Salimos del bar, a una Barcelona que comenzaba a atardecer sin ninguna piedad para los perdedores, empantanados ambos entre la depresión post-derrota y la tontería neuroquímica que siempre produce a las personas conocer a alguien que, aunque parezca absurdo, les gusta. Carla resultó ser una conversadora afable, y, en general, una persona interesante, culta, con un incipiente exceso de opinión y un número impar de fobias que, bien administradas, al recién conocerla resultaban encantadoras. Protagonizamos un atardecer sonámbulo, caminando sin sentido por unas calles que, al no estar llenas de personas tristes con la camiseta argentina puesta, resultaban un territorio hostil que nos unía. Sobre las nueve y media de la noche, sin saber cómo, nos encontramos compartiendo una tapa de patatas bravas y dos cañas en una fonda pequeña y sucia del borne. Hablábamos con intimidad, cerca uno del otro, adivinando los ojos en la forma que hacían los labios al dibujar las palabras. Aprovechando un silencio, me susurró:
– ¿Te puedo contar un secreto?
– Hasta dos – repliqué. Se acercó hasta que pude sentir el roce de sus labios contra mi oreja izquierda, mientras imaginaba su pelo cayendo en picado en un ángulo de treinta y siete grados con respecto a la cabeza.

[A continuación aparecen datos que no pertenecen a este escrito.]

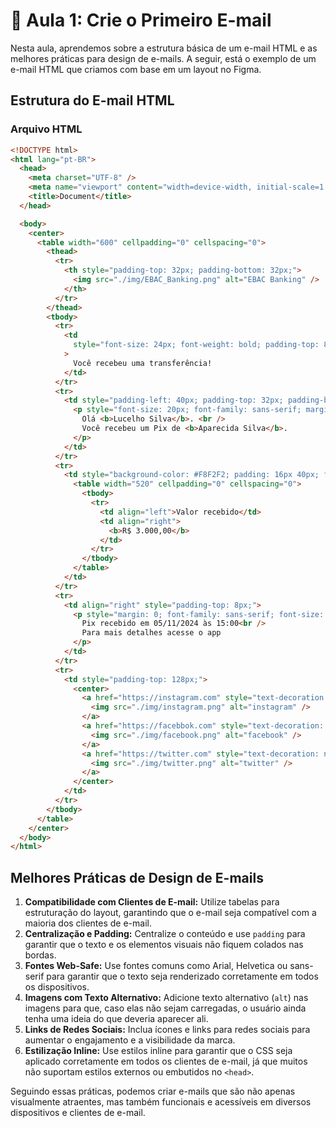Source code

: # 📝 Aula 1: Crie o Primeiro E-mail

Nesta aula, aprendemos sobre a estrutura básica de um e-mail HTML e as melhores práticas para design de e-mails. A seguir, está o exemplo de um e-mail HTML que criamos com base em um layout no Figma.

## Estrutura do E-mail HTML

### Arquivo HTML

```html
<!DOCTYPE html>
<html lang="pt-BR">
  <head>
    <meta charset="UTF-8" />
    <meta name="viewport" content="width=device-width, initial-scale=1.0" />
    <title>Document</title>
  </head>

  <body>
    <center>
      <table width="600" cellpadding="0" cellspacing="0">
        <thead>
          <tr>
            <th style="padding-top: 32px; padding-bottom: 32px;">
              <img src="./img/EBAC_Banking.png" alt="EBAC Banking" />
            </th>
          </tr>
        </thead>
        <tbody>
          <tr>
            <td
              style="font-size: 24px; font-weight: bold; padding-top: 8px; padding-bottom: 8px; background-color: #10AC84; color: #FFF; text-align: center; font-family: sans-serif;"
            >
              Você recebeu uma transferência!
            </td>
          </tr>
          <tr>
            <td style="padding-left: 40px; padding-top: 32px; padding-bottom: 32px;">
              <p style="font-size: 20px; font-family: sans-serif; margin: 0;">
                Olá <b>Lucelho Silva</b>. <br />
                Você recebeu um Pix de <b>Aparecida Silva</b>.
              </p>
            </td>
          </tr>
          <tr>
            <td style="background-color: #F8F2F2; padding: 16px 40px; font-family: sans-serif; font-size: 14px;">
              <table width="520" cellpadding="0" cellspacing="0">
                <tbody>
                  <tr>
                    <td align="left">Valor recebido</td>
                    <td align="right">
                      <b>R$ 3.000,00</b>
                    </td>
                  </tr>
                </tbody>
              </table>
            </td>
          </tr>
          <tr>
            <td align="right" style="padding-top: 8px;">
              <p style="margin: 0; font-family: sans-serif; font-size: 12px;">
                Pix recebido em 05/11/2024 às 15:00<br />
                Para mais detalhes acesse o app
              </p>
            </td>
          </tr>
          <tr>
            <td style="padding-top: 128px;">
              <center>
                <a href="https://instagram.com" style="text-decoration: none;">
                  <img src="./img/instagram.png" alt="instagram" />
                </a>
                <a href="https://facebbok.com" style="text-decoration: none;">
                  <img src="./img/facebook.png" alt="facebook" />
                </a>
                <a href="https://twitter.com" style="text-decoration: none;">
                  <img src="./img/twitter.png" alt="twitter" />
                </a>
              </center>
            </td>
          </tr>
        </tbody>
      </table>
    </center>
  </body>
</html>
```

## Melhores Práticas de Design de E-mails

1. **Compatibilidade com Clientes de E-mail:** Utilize tabelas para estruturação do layout, garantindo que o e-mail seja compatível com a maioria dos clientes de e-mail.
2. **Centralização e Padding:** Centralize o conteúdo e use `padding` para garantir que o texto e os elementos visuais não fiquem colados nas bordas.
3. **Fontes Web-Safe:** Use fontes comuns como Arial, Helvetica ou sans-serif para garantir que o texto seja renderizado corretamente em todos os dispositivos.
4. **Imagens com Texto Alternativo:** Adicione texto alternativo (`alt`) nas imagens para que, caso elas não sejam carregadas, o usuário ainda tenha uma ideia do que deveria aparecer ali.
5. **Links de Redes Sociais:** Inclua ícones e links para redes sociais para aumentar o engajamento e a visibilidade da marca.
6. **Estilização Inline:** Use estilos inline para garantir que o CSS seja aplicado corretamente em todos os clientes de e-mail, já que muitos não suportam estilos externos ou embutidos no `<head>`.

Seguindo essas práticas, podemos criar e-mails que são não apenas visualmente atraentes, mas também funcionais e acessíveis em diversos dispositivos e clientes de e-mail.
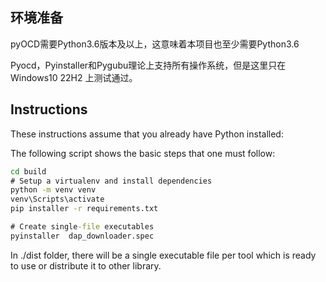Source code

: ## 环境准备

pyOCD需要Python3.6版本及以上，这意味着本项目也至少需要Python3.6

Pyocd，Pyinstaller和Pygubu理论上支持所有操作系统，但是这里只在Windows10 22H2 上测试通过。



## Instructions

These instructions assume that you already have Python installed:

The following script shows the basic steps that one must follow:

```cmd
cd build
# Setup a virtualenv and install dependencies
python -m venv venv
venv\Scripts\activate
pip installer -r requirements.txt

# Create single-file executables
pyinstaller  dap_downloader.spec
```

In ./dist folder, there will be a single executable file per tool which is ready to use or distribute it to other library.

– Me gusta mucho tu boca – confesó.
Retrocedí apenas la cabeza, menos de cincuenta milímetros, para mirarla a los ojos. Ella intuyó o adivinó mi sorpresa y, lentamente, sin dejar de mirar fijamente mis pupilas, me mordió con suavidad el labio inferior.
* * *
Me desperté empastado, con la actividad sináptica reducida a su mínima expresión y la nariz habitada por un rescoldo de tabaco agrio y perfume de mujer. Pasaron varios segundos hasta que conseguí identificar positivamente la habitación en la que Carla vivía, en un piso compartido con otra argentina y una dominicana, en el barrio chino de Barcelona. Ella roncaba suavemente a mi izquierda, con el sueño pesado que evidentemente proporciona la conciencia tranquila, una buena borrachera y un polvo decente. Un impulso eléctrico de arrepentimiento recorrió mi sistema nervioso a una velocidad de trescientos doce mil kilómetros por segundo. Antes de alcanzar a darme cuenta, los dedos pulgares de mis pies estaban arrepentidos de haber dormido allí. Encendí la pantalla de mi teléfono móvil. Eran las 06:44 del sábado 1 de julio de 2006. Mierda. Ese día no tenía que ir a trabajar.